经过了她们几乎不眠不休的努力下,尽管仍有大量遗留问题,但第一批、也是最急需耕种的无主良田,终于被划分清楚,地契发到了农户手中。种子也严密看守的地窖里,被小心地取出、分发。

安民城外广阔的田野上,出现了久违的、充满生气的景象。

瘦骨嶙峋的老牛拉着简陋的犁,在刚刚解冻的土地上,犁开一道道深褐色的泥浪。

男人们奋力扶犁,女人们跟在后面,小心地将珍贵的种子点进温润的泥土里。

而孩子们在田埂上奔跑,捡拾着翻出来的蚯蚓,笑声清脆。

黎梦还站在一处较高的土坡上,身后跟着一样面色疲劳却有神的女娘们。

荠宁看着田野,疲惫的脸上露出由衷的笑意,仿佛闻到了泥土中孕育的生命力。

穗心则指着远处一条正在疏通的旧水渠,对旁边的工匠比划着如何加固渠首。

苜安的目光则警惕地扫视着更远处的山峦和树林。

黎梦还没有说话,只是深深吸了一口混合着泥土、青草和淡淡牛粪气息的空气。

这气息,不再是死亡和焦糊的味道,而是生机,是破土而出的、沉甸甸的希望。脚下的土地依旧伤痕累累,远处的城墙依旧残破,但眼前这幅春耕图景,比任何胜利的旗帜都更能宣告:梁州,正在从死亡的灰烬中,顽强地活过来。

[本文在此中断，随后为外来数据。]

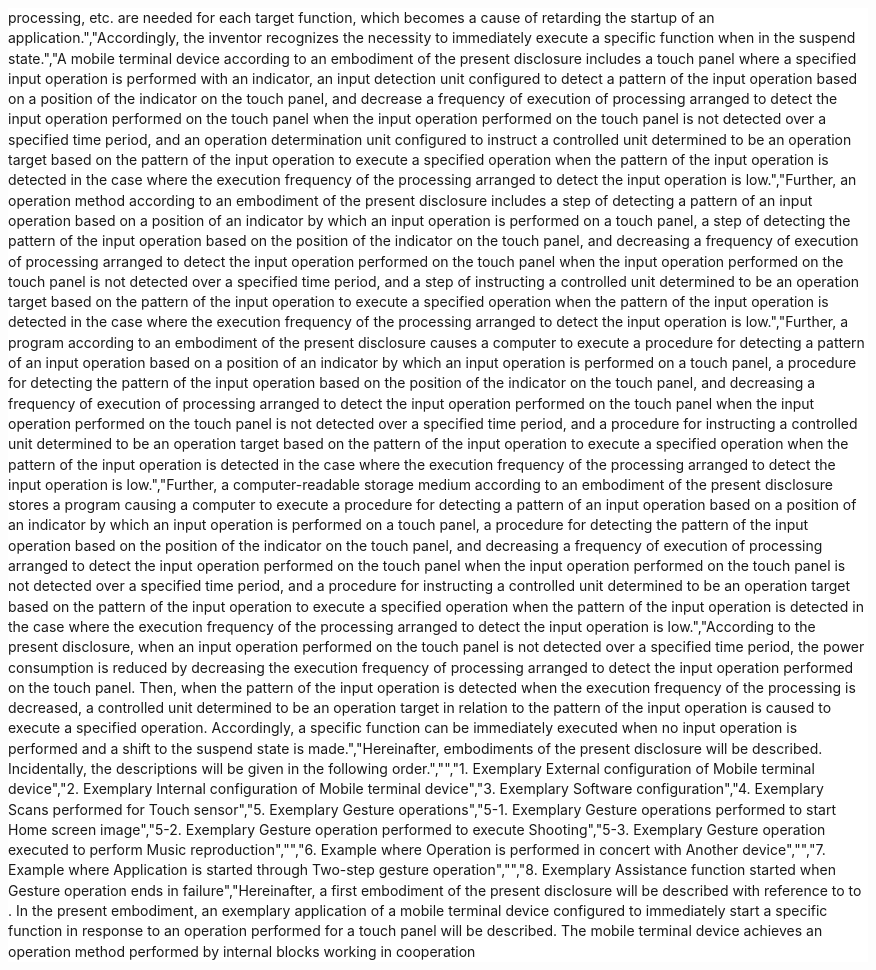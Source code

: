 processing, etc. are needed for each target function, which becomes a cause of retarding the startup of an application.","Accordingly, the inventor recognizes the necessity to immediately execute a specific function when in the suspend state.","A mobile terminal device according to an embodiment of the present disclosure includes a touch panel where a specified input operation is performed with an indicator, an input detection unit configured to detect a pattern of the input operation based on a position of the indicator on the touch panel, and decrease a frequency of execution of processing arranged to detect the input operation performed on the touch panel when the input operation performed on the touch panel is not detected over a specified time period, and an operation determination unit configured to instruct a controlled unit determined to be an operation target based on the pattern of the input operation to execute a specified operation when the pattern of the input operation is detected in the case where the execution frequency of the processing arranged to detect the input operation is low.","Further, an operation method according to an embodiment of the present disclosure includes a step of detecting a pattern of an input operation based on a position of an indicator by which an input operation is performed on a touch panel, a step of detecting the pattern of the input operation based on the position of the indicator on the touch panel, and decreasing a frequency of execution of processing arranged to detect the input operation performed on the touch panel when the input operation performed on the touch panel is not detected over a specified time period, and a step of instructing a controlled unit determined to be an operation target based on the pattern of the input operation to execute a specified operation when the pattern of the input operation is detected in the case where the execution frequency of the processing arranged to detect the input operation is low.","Further, a program according to an embodiment of the present disclosure causes a computer to execute a procedure for detecting a pattern of an input operation based on a position of an indicator by which an input operation is performed on a touch panel, a procedure for detecting the pattern of the input operation based on the position of the indicator on the touch panel, and decreasing a frequency of execution of processing arranged to detect the input operation performed on the touch panel when the input operation performed on the touch panel is not detected over a specified time period, and a procedure for instructing a controlled unit determined to be an operation target based on the pattern of the input operation to execute a specified operation when the pattern of the input operation is detected in the case where the execution frequency of the processing arranged to detect the input operation is low.","Further, a computer-readable storage medium according to an embodiment of the present disclosure stores a program causing a computer to execute a procedure for detecting a pattern of an input operation based on a position of an indicator by which an input operation is performed on a touch panel, a procedure for detecting the pattern of the input operation based on the position of the indicator on the touch panel, and decreasing a frequency of execution of processing arranged to detect the input operation performed on the touch panel when the input operation performed on the touch panel is not detected over a specified time period, and a procedure for instructing a controlled unit determined to be an operation target based on the pattern of the input operation to execute a specified operation when the pattern of the input operation is detected in the case where the execution frequency of the processing arranged to detect the input operation is low.","According to the present disclosure, when an input operation performed on the touch panel is not detected over a specified time period, the power consumption is reduced by decreasing the execution frequency of processing arranged to detect the input operation performed on the touch panel. Then, when the pattern of the input operation is detected when the execution frequency of the processing is decreased, a controlled unit determined to be an operation target in relation to the pattern of the input operation is caused to execute a specified operation. Accordingly, a specific function can be immediately executed when no input operation is performed and a shift to the suspend state is made.","Hereinafter, embodiments of the present disclosure will be described. Incidentally, the descriptions will be given in the following order.","<First Embodiment>","1. Exemplary External configuration of Mobile terminal device","2. Exemplary Internal configuration of Mobile terminal device","3. Exemplary Software configuration","4. Exemplary Scans performed for Touch sensor","5. Exemplary Gesture operations","5-1. Exemplary Gesture operations performed to start Home screen image","5-2. Exemplary Gesture operation performed to execute Shooting","5-3. Exemplary Gesture operation executed to perform Music reproduction","<Second Embodiment>","6. Example where Operation is performed in concert with Another device","<Third Embodiment>","7. Example where Application is started through Two-step gesture operation","<Fourth Embodiment>","8. Exemplary Assistance function started when Gesture operation ends in failure","Hereinafter, a first embodiment of the present disclosure will be described with reference to  to . In the present embodiment, an exemplary application of a mobile terminal device  configured to immediately start a specific function in response to an operation performed for a touch panel  will be described. The mobile terminal device  achieves an operation method performed by internal blocks working in cooperation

重建的万丈高楼,正从这最朴实、最辛劳的春耕泥土中,一砖一瓦地垒起。

这仅仅是个开始。夏日的酷暑、秋收的考验、寒冬的挑战、以及暗处未曾完全熄灭的余烬……都还在前方。但种子已经播下,人心正在凝聚,秩序正在重建。

梁州的筋骨,在无数双手的劳作下,正一寸寸地重新接续、生长。

暮春的梁州刺史府庭院,几株劫后余生的老槐正抽着新绿,细碎的海棠花瓣簌簌落在刚平整过的青石地上。空气里浮动着药草晒干的微苦、新刨木料的清香,以及一丝若有若无的、来自远处料场的铁锈与汗水混合的气息。

黎梦还斜靠在一张半旧的藤榻上,面前摊着几卷简牍。她听着脚步声由远及近,不疾不徐。上方的阳光透过稀疏的枝叶,在她疲惫却清亮的眼底跳跃,

第一个进来的是荠宁,她依旧穿着半旧的布裙,袖口和衣襟沾着洗不净的药渍,却像某种特殊的光荣的勋章。

曾经在长安寒冬里浆洗衣服、冻得红肿溃烂的双手,如今虽已愈合,指节却因长期捣药、施针而显得粗大有力,只有微微残留的几处淡色疤痕,诉说着过往的艰辛。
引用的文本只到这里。